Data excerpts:
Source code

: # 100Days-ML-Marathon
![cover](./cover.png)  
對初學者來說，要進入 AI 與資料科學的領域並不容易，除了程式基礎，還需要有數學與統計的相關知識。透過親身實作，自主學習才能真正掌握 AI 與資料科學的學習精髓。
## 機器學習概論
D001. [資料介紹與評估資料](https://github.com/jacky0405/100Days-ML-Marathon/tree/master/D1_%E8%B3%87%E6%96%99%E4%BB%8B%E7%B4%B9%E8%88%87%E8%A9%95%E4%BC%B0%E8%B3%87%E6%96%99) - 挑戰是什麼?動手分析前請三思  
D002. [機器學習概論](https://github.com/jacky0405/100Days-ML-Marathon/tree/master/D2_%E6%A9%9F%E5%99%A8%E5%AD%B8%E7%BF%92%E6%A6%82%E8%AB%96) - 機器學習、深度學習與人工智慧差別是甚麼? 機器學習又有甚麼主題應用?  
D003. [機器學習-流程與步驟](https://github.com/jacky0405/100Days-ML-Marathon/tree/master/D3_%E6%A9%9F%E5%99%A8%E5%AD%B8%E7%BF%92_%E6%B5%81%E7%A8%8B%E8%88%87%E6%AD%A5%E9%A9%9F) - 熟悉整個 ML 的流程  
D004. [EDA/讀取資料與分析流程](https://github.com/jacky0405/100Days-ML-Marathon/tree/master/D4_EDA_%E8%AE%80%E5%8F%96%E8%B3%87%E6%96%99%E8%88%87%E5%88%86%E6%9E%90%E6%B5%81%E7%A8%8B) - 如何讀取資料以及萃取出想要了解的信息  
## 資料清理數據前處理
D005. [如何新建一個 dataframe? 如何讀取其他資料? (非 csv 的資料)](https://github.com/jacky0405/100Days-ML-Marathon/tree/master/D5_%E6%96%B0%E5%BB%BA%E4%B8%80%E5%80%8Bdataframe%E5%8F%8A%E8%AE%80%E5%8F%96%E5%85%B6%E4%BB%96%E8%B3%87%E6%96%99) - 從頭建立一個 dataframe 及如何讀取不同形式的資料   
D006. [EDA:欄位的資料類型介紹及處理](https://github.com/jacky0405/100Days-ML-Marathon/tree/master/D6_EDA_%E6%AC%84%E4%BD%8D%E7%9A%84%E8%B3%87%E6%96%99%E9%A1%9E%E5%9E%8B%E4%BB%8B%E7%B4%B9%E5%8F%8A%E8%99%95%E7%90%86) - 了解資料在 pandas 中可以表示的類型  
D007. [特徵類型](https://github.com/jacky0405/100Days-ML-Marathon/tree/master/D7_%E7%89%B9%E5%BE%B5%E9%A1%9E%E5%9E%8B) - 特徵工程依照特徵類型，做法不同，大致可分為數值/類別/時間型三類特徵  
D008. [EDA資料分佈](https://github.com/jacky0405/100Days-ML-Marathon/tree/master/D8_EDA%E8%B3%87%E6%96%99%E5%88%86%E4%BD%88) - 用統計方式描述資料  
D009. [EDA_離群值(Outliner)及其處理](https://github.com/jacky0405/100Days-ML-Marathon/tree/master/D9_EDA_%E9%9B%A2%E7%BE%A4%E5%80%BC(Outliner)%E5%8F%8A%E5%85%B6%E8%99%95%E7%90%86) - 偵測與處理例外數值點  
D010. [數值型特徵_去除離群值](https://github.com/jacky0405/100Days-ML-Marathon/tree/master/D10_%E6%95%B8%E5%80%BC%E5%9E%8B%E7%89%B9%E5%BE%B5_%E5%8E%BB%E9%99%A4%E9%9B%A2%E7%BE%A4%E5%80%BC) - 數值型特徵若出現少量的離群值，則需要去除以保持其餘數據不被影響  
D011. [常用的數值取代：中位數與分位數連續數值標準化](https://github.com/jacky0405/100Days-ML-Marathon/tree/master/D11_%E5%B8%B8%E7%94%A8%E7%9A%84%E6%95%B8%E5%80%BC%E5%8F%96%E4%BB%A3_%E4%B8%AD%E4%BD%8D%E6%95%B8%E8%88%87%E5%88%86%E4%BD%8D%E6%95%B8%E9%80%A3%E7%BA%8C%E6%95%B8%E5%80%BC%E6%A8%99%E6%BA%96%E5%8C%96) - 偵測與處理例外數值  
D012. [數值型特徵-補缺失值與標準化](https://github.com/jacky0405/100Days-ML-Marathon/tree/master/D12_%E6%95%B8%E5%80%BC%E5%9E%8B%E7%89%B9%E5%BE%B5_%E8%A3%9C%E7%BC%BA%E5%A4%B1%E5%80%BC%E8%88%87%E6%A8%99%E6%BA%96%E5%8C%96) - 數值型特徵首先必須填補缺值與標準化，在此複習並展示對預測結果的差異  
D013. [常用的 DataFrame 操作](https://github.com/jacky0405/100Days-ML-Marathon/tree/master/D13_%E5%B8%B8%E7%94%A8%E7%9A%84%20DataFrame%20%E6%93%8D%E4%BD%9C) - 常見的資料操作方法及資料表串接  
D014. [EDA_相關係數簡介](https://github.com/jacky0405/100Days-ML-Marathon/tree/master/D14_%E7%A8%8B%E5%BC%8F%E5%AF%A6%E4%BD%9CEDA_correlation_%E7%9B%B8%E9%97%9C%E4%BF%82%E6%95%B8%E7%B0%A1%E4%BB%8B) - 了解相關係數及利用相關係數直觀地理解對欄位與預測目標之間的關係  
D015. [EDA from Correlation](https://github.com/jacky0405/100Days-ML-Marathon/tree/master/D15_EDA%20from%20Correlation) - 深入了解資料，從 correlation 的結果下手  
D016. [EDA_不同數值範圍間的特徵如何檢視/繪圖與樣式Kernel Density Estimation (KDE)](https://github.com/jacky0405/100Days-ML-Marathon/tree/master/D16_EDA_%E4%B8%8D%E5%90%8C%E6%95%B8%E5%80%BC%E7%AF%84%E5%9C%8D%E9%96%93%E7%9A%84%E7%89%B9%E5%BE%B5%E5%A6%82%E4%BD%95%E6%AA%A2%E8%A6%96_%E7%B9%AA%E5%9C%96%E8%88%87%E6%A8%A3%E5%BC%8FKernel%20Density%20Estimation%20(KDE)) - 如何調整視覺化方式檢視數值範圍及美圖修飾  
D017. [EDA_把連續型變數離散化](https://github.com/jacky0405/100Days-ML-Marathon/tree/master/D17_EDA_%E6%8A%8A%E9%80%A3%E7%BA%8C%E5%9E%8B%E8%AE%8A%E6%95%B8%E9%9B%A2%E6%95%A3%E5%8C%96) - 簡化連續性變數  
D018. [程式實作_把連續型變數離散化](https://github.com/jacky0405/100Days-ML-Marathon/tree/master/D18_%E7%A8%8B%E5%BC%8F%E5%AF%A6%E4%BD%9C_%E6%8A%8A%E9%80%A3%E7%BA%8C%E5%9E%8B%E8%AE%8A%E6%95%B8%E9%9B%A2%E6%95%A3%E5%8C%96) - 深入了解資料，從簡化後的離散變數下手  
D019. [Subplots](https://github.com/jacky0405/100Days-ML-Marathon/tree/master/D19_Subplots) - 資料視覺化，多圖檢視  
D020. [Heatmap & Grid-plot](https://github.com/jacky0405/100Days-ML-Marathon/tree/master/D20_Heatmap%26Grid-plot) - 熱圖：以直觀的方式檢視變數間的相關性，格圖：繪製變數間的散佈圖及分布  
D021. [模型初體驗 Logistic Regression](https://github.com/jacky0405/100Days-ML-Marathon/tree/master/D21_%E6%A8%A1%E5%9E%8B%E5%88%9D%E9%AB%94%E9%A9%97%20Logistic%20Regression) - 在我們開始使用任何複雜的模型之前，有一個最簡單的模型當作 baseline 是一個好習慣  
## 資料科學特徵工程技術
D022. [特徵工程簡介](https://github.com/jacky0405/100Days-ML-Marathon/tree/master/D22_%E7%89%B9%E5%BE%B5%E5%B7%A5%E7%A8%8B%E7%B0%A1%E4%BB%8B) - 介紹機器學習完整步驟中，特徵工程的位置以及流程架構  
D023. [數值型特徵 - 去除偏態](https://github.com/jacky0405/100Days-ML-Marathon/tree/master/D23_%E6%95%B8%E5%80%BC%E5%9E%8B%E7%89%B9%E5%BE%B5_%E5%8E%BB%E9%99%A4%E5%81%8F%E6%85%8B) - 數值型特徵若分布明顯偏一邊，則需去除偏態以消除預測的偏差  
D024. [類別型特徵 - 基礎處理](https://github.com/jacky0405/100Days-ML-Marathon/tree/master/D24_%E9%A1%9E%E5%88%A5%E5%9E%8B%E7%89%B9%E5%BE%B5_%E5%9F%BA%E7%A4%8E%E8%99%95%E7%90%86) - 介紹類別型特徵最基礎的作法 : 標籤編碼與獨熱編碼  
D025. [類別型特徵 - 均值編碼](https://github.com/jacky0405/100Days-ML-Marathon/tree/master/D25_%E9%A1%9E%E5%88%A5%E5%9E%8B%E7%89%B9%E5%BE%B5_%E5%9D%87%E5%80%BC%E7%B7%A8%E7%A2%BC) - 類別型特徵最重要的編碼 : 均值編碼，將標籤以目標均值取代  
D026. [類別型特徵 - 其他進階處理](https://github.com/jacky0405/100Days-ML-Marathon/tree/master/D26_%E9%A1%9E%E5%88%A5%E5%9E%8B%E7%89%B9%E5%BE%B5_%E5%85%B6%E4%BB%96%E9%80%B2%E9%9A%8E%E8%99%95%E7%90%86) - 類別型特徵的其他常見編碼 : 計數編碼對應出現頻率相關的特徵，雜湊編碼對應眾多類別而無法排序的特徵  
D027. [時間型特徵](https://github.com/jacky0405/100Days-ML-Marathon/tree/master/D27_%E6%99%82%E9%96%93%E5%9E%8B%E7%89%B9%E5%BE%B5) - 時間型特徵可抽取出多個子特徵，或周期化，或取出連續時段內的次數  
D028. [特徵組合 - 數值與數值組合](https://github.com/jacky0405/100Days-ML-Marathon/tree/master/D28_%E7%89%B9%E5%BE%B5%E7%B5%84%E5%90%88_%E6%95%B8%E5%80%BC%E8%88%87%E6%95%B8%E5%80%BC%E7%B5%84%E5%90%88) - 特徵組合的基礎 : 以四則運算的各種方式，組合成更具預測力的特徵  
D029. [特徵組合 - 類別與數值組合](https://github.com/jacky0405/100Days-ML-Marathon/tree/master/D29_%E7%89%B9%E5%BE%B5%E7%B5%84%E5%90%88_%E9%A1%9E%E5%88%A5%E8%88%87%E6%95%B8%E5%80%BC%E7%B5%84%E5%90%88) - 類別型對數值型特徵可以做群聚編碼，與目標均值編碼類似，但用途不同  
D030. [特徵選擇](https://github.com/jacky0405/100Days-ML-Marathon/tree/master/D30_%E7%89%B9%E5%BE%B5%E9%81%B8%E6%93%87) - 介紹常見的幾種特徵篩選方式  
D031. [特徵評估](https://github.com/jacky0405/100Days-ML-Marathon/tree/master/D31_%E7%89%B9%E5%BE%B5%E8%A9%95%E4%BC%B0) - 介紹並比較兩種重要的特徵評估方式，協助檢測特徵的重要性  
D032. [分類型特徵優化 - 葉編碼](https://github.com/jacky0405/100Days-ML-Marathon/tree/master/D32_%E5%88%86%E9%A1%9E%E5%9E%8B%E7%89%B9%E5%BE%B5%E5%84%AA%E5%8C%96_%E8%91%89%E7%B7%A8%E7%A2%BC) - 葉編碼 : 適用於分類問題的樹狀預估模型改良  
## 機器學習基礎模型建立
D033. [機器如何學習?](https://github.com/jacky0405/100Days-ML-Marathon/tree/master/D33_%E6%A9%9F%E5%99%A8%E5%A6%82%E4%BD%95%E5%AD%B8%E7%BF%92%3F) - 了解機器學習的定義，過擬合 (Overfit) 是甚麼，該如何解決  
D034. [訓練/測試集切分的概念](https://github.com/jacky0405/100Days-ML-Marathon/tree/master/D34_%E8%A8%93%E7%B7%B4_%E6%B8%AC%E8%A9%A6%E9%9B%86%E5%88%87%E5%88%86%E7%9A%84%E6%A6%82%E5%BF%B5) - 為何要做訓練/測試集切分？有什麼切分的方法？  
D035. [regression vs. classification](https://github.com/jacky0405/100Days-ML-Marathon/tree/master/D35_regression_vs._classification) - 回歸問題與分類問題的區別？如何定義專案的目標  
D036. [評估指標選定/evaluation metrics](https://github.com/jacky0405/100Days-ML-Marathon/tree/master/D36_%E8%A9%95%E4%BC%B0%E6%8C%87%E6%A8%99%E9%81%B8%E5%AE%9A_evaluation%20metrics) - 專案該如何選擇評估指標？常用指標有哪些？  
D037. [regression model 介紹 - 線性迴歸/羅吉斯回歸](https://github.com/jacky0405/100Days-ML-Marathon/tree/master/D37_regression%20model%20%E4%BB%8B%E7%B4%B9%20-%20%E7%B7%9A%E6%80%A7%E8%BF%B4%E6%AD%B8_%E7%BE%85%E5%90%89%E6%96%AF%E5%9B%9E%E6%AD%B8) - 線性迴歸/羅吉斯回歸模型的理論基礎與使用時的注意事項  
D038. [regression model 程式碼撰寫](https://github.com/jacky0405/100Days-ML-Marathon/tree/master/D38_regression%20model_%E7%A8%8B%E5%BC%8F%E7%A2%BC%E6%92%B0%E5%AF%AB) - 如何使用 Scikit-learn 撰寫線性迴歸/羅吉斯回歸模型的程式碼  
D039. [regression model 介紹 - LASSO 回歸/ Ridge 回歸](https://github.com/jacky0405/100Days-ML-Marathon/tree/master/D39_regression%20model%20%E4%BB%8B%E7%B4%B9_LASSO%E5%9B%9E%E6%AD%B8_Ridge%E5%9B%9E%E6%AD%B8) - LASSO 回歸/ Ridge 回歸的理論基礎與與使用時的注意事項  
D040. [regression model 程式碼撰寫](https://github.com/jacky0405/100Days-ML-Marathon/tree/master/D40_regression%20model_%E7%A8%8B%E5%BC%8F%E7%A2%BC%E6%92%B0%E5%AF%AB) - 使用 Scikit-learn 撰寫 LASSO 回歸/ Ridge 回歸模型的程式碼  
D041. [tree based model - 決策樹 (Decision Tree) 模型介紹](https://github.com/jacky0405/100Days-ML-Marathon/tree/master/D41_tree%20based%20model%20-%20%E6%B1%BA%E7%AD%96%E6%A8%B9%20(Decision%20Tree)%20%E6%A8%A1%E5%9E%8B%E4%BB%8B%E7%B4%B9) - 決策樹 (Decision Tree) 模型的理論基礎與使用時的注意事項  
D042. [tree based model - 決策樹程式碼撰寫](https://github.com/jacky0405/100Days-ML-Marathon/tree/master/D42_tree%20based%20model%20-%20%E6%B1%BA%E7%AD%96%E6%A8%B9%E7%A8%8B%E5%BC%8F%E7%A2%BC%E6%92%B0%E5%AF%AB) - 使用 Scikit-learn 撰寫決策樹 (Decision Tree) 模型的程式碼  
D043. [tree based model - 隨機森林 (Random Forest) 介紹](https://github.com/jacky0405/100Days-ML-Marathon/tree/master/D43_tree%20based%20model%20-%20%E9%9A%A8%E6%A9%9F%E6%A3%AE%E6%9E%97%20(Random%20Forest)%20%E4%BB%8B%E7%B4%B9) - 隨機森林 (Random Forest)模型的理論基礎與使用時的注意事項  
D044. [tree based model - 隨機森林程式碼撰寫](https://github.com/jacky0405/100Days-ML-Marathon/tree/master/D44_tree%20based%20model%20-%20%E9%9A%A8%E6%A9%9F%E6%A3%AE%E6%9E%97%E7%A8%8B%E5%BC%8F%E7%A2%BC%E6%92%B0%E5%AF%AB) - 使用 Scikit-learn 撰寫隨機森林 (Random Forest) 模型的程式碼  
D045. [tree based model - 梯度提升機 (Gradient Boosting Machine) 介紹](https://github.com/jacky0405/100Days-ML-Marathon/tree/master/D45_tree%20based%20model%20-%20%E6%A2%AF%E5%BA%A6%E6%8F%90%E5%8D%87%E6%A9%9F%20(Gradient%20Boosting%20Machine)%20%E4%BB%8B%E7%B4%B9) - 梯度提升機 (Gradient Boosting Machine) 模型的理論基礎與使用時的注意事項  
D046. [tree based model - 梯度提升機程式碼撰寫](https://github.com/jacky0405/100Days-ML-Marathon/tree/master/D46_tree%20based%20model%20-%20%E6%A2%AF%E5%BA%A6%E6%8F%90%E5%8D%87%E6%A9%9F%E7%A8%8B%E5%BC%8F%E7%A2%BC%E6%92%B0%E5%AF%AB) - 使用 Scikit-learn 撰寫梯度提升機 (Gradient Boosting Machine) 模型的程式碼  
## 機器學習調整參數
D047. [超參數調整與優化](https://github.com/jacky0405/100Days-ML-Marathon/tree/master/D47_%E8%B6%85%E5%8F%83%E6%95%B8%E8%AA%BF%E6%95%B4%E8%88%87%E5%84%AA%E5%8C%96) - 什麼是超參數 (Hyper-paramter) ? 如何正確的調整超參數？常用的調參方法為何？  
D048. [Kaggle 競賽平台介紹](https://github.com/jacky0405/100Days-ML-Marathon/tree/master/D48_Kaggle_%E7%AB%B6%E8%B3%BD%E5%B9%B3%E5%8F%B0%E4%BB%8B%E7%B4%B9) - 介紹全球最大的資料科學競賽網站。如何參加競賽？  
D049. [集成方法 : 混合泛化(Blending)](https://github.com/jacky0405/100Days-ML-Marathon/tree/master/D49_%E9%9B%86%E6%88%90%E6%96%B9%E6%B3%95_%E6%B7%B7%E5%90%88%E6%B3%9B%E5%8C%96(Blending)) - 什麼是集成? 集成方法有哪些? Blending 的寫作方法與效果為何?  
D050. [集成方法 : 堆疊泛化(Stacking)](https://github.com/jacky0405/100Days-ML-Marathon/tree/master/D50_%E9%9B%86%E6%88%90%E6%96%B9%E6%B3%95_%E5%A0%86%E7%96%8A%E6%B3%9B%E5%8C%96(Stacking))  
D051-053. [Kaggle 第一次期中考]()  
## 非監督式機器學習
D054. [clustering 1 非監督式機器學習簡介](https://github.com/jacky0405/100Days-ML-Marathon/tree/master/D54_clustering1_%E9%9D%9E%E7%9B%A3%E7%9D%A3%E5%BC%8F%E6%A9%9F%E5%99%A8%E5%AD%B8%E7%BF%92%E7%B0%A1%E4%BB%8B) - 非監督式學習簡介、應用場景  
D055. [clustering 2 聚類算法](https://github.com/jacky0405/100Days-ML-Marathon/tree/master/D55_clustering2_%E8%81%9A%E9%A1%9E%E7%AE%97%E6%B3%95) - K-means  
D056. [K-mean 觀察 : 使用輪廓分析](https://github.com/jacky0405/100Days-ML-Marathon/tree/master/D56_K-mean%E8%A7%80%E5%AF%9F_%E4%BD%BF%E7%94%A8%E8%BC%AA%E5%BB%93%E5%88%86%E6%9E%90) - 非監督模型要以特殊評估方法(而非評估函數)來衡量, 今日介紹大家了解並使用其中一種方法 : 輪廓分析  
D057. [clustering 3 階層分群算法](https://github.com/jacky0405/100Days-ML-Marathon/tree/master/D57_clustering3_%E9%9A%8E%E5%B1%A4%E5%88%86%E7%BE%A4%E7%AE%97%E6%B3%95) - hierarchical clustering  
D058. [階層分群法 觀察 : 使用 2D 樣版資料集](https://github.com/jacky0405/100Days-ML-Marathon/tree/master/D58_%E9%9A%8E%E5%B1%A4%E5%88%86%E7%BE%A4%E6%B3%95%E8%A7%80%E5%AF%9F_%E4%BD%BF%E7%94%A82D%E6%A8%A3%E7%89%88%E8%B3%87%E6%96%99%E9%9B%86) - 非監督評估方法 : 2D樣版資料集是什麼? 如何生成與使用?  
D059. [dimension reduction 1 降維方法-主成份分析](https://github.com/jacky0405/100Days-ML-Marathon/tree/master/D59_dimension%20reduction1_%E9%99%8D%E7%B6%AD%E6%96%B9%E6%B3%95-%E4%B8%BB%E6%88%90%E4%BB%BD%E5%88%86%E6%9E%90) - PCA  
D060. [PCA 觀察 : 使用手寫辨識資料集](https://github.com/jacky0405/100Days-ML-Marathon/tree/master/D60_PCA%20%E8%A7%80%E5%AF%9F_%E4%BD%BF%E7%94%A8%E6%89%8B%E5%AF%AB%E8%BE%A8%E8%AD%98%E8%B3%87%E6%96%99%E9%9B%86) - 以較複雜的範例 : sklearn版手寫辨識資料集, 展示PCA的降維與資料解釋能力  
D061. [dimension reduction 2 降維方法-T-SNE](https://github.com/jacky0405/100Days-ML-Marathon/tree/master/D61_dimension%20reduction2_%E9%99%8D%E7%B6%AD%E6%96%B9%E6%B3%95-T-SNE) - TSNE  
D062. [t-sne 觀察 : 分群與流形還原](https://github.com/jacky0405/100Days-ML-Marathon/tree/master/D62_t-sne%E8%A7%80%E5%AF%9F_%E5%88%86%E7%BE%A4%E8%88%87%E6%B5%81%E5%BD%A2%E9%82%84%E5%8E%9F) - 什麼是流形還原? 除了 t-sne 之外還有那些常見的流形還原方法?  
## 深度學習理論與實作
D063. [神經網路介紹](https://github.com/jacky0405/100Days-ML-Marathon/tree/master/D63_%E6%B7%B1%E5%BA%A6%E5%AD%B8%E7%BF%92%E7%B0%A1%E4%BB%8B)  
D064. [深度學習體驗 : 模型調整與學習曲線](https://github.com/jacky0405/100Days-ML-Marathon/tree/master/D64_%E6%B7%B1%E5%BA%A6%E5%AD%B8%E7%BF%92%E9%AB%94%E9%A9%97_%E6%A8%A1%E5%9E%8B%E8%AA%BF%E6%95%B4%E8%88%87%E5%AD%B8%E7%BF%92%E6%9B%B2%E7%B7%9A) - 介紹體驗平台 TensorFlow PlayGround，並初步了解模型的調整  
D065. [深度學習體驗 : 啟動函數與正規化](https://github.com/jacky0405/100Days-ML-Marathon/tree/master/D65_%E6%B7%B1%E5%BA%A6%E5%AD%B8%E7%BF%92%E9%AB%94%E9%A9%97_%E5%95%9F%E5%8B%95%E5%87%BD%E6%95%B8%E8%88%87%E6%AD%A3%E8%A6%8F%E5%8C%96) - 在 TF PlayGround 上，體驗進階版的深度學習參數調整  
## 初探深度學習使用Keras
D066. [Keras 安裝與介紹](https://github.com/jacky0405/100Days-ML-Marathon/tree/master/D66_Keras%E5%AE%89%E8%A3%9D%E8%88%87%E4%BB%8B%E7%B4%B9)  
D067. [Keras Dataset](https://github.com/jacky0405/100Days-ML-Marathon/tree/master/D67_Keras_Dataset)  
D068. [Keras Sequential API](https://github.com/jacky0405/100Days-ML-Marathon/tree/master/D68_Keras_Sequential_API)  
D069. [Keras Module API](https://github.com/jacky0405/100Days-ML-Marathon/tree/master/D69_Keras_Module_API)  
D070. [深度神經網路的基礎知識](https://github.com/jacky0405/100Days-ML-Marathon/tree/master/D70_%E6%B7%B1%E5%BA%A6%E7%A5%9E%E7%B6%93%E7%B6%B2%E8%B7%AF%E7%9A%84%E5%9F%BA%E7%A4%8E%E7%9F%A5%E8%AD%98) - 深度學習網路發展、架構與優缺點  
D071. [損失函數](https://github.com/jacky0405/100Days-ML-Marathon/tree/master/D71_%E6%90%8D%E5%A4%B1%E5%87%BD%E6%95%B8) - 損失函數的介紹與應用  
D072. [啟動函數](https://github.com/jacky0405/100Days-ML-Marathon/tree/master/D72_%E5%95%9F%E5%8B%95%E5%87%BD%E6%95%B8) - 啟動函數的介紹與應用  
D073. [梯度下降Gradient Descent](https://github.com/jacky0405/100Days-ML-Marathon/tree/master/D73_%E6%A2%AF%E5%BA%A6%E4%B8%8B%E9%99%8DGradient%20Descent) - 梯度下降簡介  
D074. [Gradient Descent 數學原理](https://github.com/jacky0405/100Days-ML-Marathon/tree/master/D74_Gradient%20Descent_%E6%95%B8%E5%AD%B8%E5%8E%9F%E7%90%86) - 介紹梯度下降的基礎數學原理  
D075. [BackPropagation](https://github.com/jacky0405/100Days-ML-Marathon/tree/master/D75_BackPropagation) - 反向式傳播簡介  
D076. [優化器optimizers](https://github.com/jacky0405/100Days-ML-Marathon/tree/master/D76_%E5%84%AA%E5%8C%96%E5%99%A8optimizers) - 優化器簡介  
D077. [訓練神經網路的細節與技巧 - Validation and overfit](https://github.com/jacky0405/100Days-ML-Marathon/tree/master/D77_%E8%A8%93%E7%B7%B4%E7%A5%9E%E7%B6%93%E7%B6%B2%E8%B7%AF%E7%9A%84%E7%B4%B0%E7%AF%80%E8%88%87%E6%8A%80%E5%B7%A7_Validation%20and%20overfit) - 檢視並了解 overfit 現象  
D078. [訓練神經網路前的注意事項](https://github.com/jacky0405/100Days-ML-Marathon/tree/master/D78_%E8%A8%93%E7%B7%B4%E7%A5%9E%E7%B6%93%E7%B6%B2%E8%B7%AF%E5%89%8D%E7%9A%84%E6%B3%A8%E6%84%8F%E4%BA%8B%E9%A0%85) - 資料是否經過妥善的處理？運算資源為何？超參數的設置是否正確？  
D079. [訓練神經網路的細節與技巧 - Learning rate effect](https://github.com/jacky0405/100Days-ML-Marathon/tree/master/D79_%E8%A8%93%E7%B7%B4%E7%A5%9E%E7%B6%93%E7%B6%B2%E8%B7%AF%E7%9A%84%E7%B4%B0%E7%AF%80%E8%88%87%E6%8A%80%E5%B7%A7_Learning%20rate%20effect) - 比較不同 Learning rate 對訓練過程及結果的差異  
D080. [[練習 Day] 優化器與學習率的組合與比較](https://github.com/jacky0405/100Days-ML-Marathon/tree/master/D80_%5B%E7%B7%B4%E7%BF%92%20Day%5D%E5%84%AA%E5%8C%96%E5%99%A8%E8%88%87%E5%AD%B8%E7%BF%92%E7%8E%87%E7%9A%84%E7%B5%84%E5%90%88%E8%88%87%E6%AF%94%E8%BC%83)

- [Requirement] The lines to return are those with the string "機器學習概論" in them; copy each from the entries above.

- [Task output]
## 機器學習概論
D002. [機器學習概論](https://github.com/jacky0405/100Days-ML-Marathon/tree/master/D2_%E6%A9%9F%E5%99%A8%E5%AD%B8%E7%BF%92%E6%A6%82%E8%AB%96) - 機器學習、深度學習與人工智慧差別是甚麼? 機器學習又有甚麼主題應用?  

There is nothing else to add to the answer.